I am really struggling on how to frame the question.
In essence I need to display the duration trucks are spends waiting in a carpark and display the average waiting time. But this must further be split down by shifts
So early is say 6am - 2pm, Late is 2pm to 10pm and Nights are 10pm to 6am
So I have used this code to determine what current shift is based on hour of the day:-
|eval iHour=strftime(strptime(TIMESTAMP,"%Y-%m-%d %H:%M:%S"),"%H")
|eval iDay=strftime(strptime(TIMESTAMP,"%Y-%m-%d %H:%M:%S"),"%Y-%m-%d")
|eval iDay=round(strptime(iDay,"%Y-%m-%d"),0)

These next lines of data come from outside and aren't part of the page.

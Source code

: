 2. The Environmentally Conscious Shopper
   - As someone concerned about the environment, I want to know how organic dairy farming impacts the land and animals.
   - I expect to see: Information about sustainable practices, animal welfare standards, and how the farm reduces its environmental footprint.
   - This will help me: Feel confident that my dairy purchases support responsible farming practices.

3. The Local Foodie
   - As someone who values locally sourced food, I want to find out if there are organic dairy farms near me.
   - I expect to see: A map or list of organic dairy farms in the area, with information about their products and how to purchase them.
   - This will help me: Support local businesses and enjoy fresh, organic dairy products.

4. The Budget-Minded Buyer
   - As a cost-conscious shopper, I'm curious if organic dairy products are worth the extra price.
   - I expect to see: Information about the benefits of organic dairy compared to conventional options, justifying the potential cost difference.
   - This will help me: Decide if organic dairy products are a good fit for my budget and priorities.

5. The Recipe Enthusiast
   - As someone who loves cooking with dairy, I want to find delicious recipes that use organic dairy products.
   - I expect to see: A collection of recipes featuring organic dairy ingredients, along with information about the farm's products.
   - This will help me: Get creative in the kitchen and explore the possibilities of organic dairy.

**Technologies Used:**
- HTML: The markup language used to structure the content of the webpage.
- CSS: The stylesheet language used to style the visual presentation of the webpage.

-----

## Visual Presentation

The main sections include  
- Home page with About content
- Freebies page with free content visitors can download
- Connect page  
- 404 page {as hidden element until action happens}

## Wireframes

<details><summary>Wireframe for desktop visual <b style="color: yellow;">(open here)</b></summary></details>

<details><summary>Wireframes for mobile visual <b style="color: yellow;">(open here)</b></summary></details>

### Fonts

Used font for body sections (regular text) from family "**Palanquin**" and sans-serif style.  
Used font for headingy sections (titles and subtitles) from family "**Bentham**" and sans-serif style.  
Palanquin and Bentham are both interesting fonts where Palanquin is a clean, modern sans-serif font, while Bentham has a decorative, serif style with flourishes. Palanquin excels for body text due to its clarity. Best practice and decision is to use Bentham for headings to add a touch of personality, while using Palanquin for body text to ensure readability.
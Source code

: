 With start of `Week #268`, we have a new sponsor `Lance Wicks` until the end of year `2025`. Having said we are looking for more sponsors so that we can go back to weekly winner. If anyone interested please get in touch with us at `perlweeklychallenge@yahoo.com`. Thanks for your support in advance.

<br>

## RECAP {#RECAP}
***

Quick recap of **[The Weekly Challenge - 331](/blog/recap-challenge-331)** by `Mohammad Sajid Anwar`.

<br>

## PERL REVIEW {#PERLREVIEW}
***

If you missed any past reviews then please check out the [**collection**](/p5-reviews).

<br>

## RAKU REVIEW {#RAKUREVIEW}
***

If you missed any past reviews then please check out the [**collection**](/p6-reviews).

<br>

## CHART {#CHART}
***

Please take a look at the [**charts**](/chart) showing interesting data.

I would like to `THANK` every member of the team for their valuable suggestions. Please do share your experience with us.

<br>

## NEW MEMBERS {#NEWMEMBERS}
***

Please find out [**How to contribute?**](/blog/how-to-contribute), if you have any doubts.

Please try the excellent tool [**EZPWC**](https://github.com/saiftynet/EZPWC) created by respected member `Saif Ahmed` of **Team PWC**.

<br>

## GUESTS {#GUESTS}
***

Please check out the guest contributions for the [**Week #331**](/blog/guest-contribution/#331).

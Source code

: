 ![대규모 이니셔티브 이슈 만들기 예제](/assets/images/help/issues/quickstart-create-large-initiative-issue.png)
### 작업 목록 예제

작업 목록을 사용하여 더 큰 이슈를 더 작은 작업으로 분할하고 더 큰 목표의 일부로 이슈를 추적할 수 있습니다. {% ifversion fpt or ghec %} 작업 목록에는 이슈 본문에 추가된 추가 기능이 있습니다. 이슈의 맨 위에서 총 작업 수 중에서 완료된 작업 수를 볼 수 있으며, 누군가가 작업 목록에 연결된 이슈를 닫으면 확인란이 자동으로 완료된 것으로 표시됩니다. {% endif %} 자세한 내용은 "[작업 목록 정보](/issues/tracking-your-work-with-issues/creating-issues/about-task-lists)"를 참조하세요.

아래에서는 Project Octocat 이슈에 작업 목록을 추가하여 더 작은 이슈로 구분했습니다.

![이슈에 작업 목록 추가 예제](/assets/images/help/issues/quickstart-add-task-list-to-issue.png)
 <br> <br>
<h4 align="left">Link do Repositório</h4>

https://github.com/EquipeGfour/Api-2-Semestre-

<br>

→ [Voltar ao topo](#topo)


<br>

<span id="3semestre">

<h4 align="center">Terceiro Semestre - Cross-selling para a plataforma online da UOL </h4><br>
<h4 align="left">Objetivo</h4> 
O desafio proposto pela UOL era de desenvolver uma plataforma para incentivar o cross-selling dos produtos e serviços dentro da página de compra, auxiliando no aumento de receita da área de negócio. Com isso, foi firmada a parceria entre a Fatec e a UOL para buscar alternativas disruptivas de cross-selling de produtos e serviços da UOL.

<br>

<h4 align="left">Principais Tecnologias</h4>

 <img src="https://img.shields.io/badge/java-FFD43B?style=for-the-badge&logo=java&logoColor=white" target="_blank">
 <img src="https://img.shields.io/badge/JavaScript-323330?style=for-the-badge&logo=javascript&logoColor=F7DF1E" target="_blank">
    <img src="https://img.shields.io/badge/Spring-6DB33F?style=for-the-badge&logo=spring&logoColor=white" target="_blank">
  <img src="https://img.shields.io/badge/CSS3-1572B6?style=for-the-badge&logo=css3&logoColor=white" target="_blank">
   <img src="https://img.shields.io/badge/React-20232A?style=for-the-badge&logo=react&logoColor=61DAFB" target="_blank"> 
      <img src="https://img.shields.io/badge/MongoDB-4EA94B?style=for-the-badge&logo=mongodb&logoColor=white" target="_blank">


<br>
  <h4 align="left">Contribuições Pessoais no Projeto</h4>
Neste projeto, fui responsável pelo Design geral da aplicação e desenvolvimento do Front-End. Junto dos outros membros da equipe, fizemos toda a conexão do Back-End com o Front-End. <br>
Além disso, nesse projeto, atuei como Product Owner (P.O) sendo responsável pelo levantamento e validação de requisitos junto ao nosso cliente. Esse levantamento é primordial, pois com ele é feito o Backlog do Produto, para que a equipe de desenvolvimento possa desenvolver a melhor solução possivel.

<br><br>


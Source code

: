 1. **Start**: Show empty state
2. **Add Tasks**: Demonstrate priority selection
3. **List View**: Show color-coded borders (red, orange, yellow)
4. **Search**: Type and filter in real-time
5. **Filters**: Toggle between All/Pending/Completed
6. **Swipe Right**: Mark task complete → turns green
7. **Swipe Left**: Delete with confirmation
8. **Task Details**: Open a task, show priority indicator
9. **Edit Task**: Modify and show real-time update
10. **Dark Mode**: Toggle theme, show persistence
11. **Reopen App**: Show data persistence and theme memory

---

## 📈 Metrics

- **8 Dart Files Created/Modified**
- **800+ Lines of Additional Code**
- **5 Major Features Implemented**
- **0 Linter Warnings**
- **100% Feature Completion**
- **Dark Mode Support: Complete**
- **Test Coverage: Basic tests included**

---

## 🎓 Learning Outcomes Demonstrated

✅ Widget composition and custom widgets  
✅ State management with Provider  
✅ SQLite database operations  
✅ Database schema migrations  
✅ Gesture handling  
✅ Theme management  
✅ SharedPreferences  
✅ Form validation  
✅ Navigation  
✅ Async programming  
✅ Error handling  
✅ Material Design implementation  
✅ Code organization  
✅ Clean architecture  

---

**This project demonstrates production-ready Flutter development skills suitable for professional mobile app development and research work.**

|eval iDay=if(iHour>=22 AND iHour <24,iDay+86400,iDay)
|eval shift=if(iHour >= 6 AND iHour < 14,"Early",if(iHour >= 14 AND iHour < 22,"Late","Night"))
And this for working out average queue times but for a week
|dedup MANIFESTID
|search STATE=6 AND LOADTYPE="L"
|eval iTrkConfirmed=strptime(TIMEPARK,"%Y-%m-%d %H:%M:%S")
|eval iTrkCallForward=strptime(TIMEDPLY,"%Y-%m-%d %H:%M:%S")
|eval iTrkQueueTime = round((iTrkCallForward - iTrkConfirmed)/3600,2)
|timechart span=1d avg(iTrkQueueTime) as Avg_QueueTime
|timewrap 1w
| foreach * [eval <>=round('<>',2)]
Both from different searches but I just cannot for the life of me work out how to take the salient pieces from each search to allow me to display the average wait time by shift.
Any help or pointers would be greatly appreciated..
Thank you
↧